The Haines City Planning Commission followed a staff recommendation for denial on Monday, rejecting Pulte’s proposed Large-Scale Land Use Amendment for Lake Marion Assemblage, city planner April Brown told GrowthSpotter. City commissioners will consider the proposal Aug. 4.

The land-use change would reclassify 113 acres of vacant land along Bannon Island Road and State Road 544 to Employment/Office (E/O) and Low Density Residential (LDR) from County Agriculture/Rural Residential (A/RR). A/RR would allow for employment/office but not the residential. The country’s third-largest home builder wants to construct houses with 52-, 60- and 70-foot lots, along with a 38,000-square-foot office/employment center.

Pulte Homes is seeking rezoning for a 365-home subdivision in Haines City after the city's staff and Planning Commission recommended denial.
Pulte Homes is seeking rezoning for a 365-home subdivision in Haines City after the city’s staff and Planning Commission recommended denial.

Cyndi Jantomaso, President of the Haines City Economic Development Board of Directors, sent a letter June 23 iterating its objection as it did last September when Pulte asked for the 113 acres to be rezoned to Low Density Residential. At that time, Pulte pulled that proposal and submitted the Large-Scale Land-Use Amendment for consideration.

In her 10-point letter, Jantomaso pointed out the reasons the industrial park was created and said the industrial park “creates the right environment for site selectors to seek a business-friendly location.”

Jantomaso wrote in the letter she shared with GrowthSpotter: “Having this centralized area devoted to industrial activity is a valuable and unique asset for the city that most cities are not as fortunate to have. Protecting it should be a high priority for the city.”

Pulte contends that a single-family home community on the eastern portion of the site is the right usage for the land and will serve as a transition between industrial and existing and future residential nearby.

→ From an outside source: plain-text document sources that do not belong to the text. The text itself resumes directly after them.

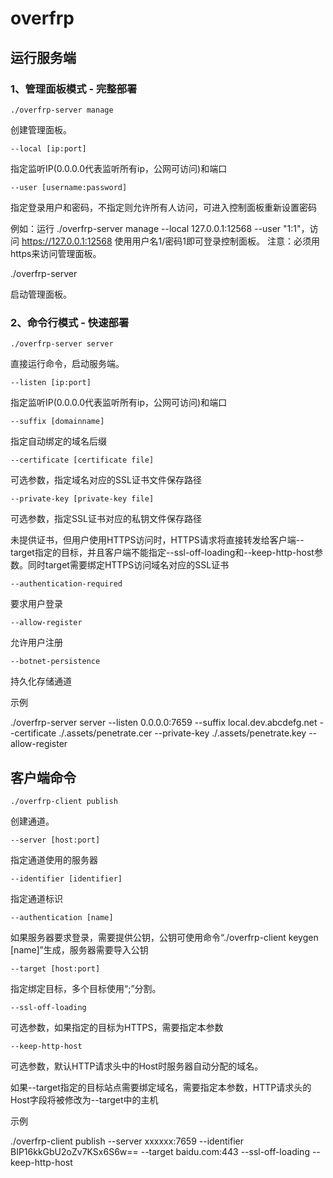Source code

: # overfrp

## 运行服务端
### 1、管理面板模式 - 完整部署
    ./overfrp-server manage

创建管理面板。

    --local [ip:port]
指定监听IP(0.0.0.0代表监听所有ip，公网可访问)和端口

    --user [username:password]
指定登录用户和密码，不指定则允许所有人访问，可进入控制面板重新设置密码

例如：运行 ./overfrp-server manage --local 127.0.0.1:12568 --user "1:1"，访问 https://127.0.0.1:12568 使用用户名1/密码1即可登录控制面板。
注意：必须用https来访问管理面板。

./overfrp-server

启动管理面板。

### 2、命令行模式 - 快速部署
    ./overfrp-server server
直接运行命令，启动服务端。

    --listen [ip:port]
指定监听IP(0.0.0.0代表监听所有ip，公网可访问)和端口

    --suffix [domainname]
指定自动绑定的域名后缀

    --certificate [certificate file]
可选参数，指定域名对应的SSL证书文件保存路径

    --private-key [private-key file]

可选参数，指定SSL证书对应的私钥文件保存路径

未提供证书，但用户使用HTTPS访问时，HTTPS请求将直接转发给客户端--target指定的目标，并且客户端不能指定--ssl-off-loading和--keep-http-host参数。同时target需要绑定HTTPS访问域名对应的SSL证书

    --authentication-required
要求用户登录

    --allow-register
允许用户注册

    --botnet-persistence
持久化存储通道

示例

./overfrp-server server --listen 0.0.0.0:7659 --suffix local.dev.abcdefg.net --certificate ./.assets/penetrate.cer --private-key ./.assets/penetrate.key --allow-register

## 客户端命令
    ./overfrp-client publish

创建通道。

    --server [host:port]
指定通道使用的服务器

    --identifier [identifier]
指定通道标识

    --authentication [name]
如果服务器要求登录，需要提供公钥，公钥可使用命令“./overfrp-client keygen [name]”生成，服务器需要导入公钥
    
    --target [host:port]

指定绑定目标，多个目标使用“;”分割。
    
    --ssl-off-loading

可选参数，如果指定的目标为HTTPS，需要指定本参数
    
    --keep-http-host

可选参数，默认HTTP请求头中的Host时服务器自动分配的域名。

如果--target指定的目标站点需要绑定域名，需要指定本参数，HTTP请求头的Host字段将被修改为--target中的主机
    
示例

./overfrp-client publish --server xxxxxx:7659 --identifier BIP16kkGbU2oZv7KSx6S6w== --target baidu.com:443 --ssl-off-loading --keep-http-host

A site plan by design and engineering consultant Kimley Horn includes 4.63 acres of recreation tracts for a pool/cabana, playground, trails, playfields, and pavilions. The proposed entrance to the project is located off SR 544 E., also known as Marion Road. The office/employment center would be on the southwestern portion of the site, adjacent to the existing Carvana inspection center, and includes a proposed extension of Power Line Road. Employment/office centers allowed uses include anything that will support industrial, such as a medical clinic, dry cleaner, bank or retail.

“The resubmittal plan which adds a 200-foot-wide strip of Office/Professional accomplishes nothing to offset the large expanse of single-family residential development at this location,” Jantomaso wrote. “Plus, without a developer for the Office/Professional, it will be a long time coming.  The Haines City EDC Board of Directors do not believe this is an ideal location for an Office/Professional development.”

Jantomaso said the extension of Power Line Road is “uncertain and is not currently funded in the Polk TPO (Transportation Improvement Program).” With that fact and other construction needs in Polk County, she said, “the Power Line Road extension should not be viewed as establishing an appropriate boundary for the industrial development nor does it create an adequate buffer between incompatible uses of large industrial and low-density residential land uses.”

Jantomaso also cited increased traffic on SR 544 and conflicts with freight traffic serving existing and future industries in the Haines City Industrial Park. “Traffic safety should be a major concern as this rezoning is considered,” she wrote. Additionally, the low density single-family residential subdivision “is NOT consistent with the Haines City Comprehensive Plan and Land Development Regulations including the Haines City Comprehensive Plan, Haines City Land Development Regulations and The City View Plan.

“The City of Haines City needs to protect this investment and not approve adjacent incompatible land uses that will adversely impact existing businesses, their future expansion opportunities, and new industry development,” Jantomaso wrote.